New USDA-FNS data break down the SNAP Gap by state.
The SNAP Gap
A recent FRAC Chat reported that the federal fiscal year 2018 SNAP eligibility-to-participation gap, or the “SNAP gap,” was around 18 percent. That means that nearly one in five individuals eligible for SNAP missed out on benefits. Now we have state-by-state data on SNAP participation rates overall and for low-income households, including those that are employed.
The USDA-FNS fiscal year 2018 data reveal great variation among states and geographic regions:
- 26 states have a higher rate of participation than the national average, while 24 states have a lower rate;
- Delaware, Oregon, Illinois, Pennsylvania, Washington State, and New Mexico had the highest SNAP participation rates, well above the national average of 82 percent;
- Wyoming, North Dakota, Arkansas, Kansas, North Carolina, California, and Mississippi, registered the lowest participation rates (at or below 70 percent);
- the Northeast, Midwest, and Mid-Atlantic Regions all had SNAP participation rates above the national average; the Southeast, Mountain, Southwest, and Western all fell below the national average; and
- page two of the report provides SNAP participation rate data for all states, the District of Columbia, and all regions.
Under-participation Among People Who are Eligible and Low-Income While Working
USDA also identified more pronounced SNAP gaps among “working poor” people i.e., those “who are eligible for SNAP benefits and live in households in which someone earns income from a job.” Many working people earn so little that they remain SNAP-eligible. They often have jobs that only offer low wages and part-time hours. Indeed, according to the U.S. Department of Labor’s Bureau of Labor Statistics, of those persons with jobs in February 2021, 5.2 million were part-time workers who wanted to but could not get full-time hours.
USDA estimates that in fiscal year 2018, the SNAP participation rate for low-income while employed people was lower than the national rate for all SNAP-eligible individuals in 38 states and the District of Columbia. Moreover, except in two states (Ohio and Wyoming), SNAP participation rates for low-income working people were all lower than the overall state rate.

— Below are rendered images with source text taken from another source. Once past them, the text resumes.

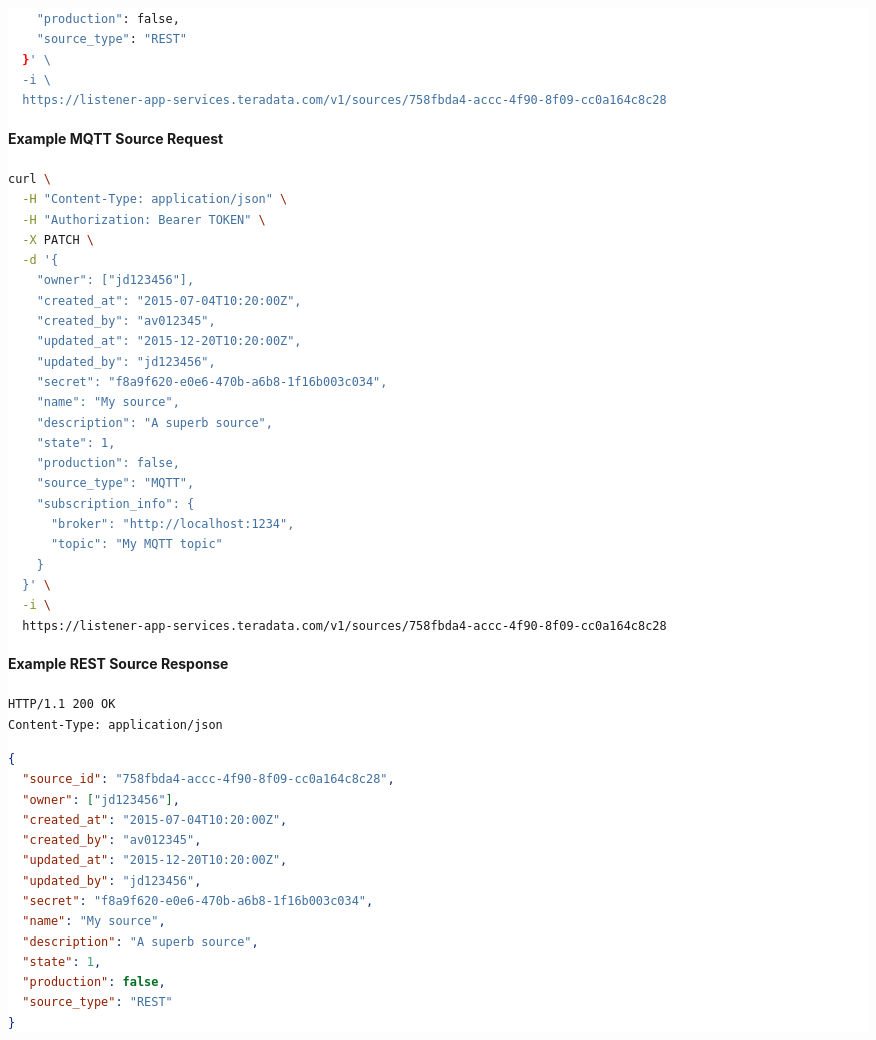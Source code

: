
 ```bash
    "production": false,
    "source_type": "REST"
  }' \
  -i \
  https://listener-app-services.teradata.com/v1/sources/758fbda4-accc-4f90-8f09-cc0a164c8c28
```

#### Example MQTT Source Request

```bash
curl \
  -H "Content-Type: application/json" \
  -H "Authorization: Bearer TOKEN" \
  -X PATCH \
  -d '{
    "owner": ["jd123456"],
    "created_at": "2015-07-04T10:20:00Z",
    "created_by": "av012345",
    "updated_at": "2015-12-20T10:20:00Z",
    "updated_by": "jd123456",
    "secret": "f8a9f620-e0e6-470b-a6b8-1f16b003c034",
    "name": "My source",
    "description": "A superb source",
    "state": 1,
    "production": false,
    "source_type": "MQTT",
    "subscription_info": {
      "broker": "http://localhost:1234",
      "topic": "My MQTT topic"
    }
  }' \
  -i \
  https://listener-app-services.teradata.com/v1/sources/758fbda4-accc-4f90-8f09-cc0a164c8c28
```

#### Example REST Source Response

```http
HTTP/1.1 200 OK
Content-Type: application/json
```
```json
{
  "source_id": "758fbda4-accc-4f90-8f09-cc0a164c8c28",
  "owner": ["jd123456"],
  "created_at": "2015-07-04T10:20:00Z",
  "created_by": "av012345",
  "updated_at": "2015-12-20T10:20:00Z",
  "updated_by": "jd123456",
  "secret": "f8a9f620-e0e6-470b-a6b8-1f16b003c034",
  "name": "My source",
  "description": "A superb source",
  "state": 1,
  "production": false,
  "source_type": "REST"
}
```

Improving Outreach and Access
Many non-profit groups across the country–from Connecticut, Maryland, the District of Columbia, to Illinois, and California –partner with their states on SNAP outreach and application assistance. The new state-by-state SNAP gap data underscore the importance for USDA and the states to expand such targeted SNAP outreach and to improve SNAP access and enrollment practices so that SNAP benefits reach more eligible people.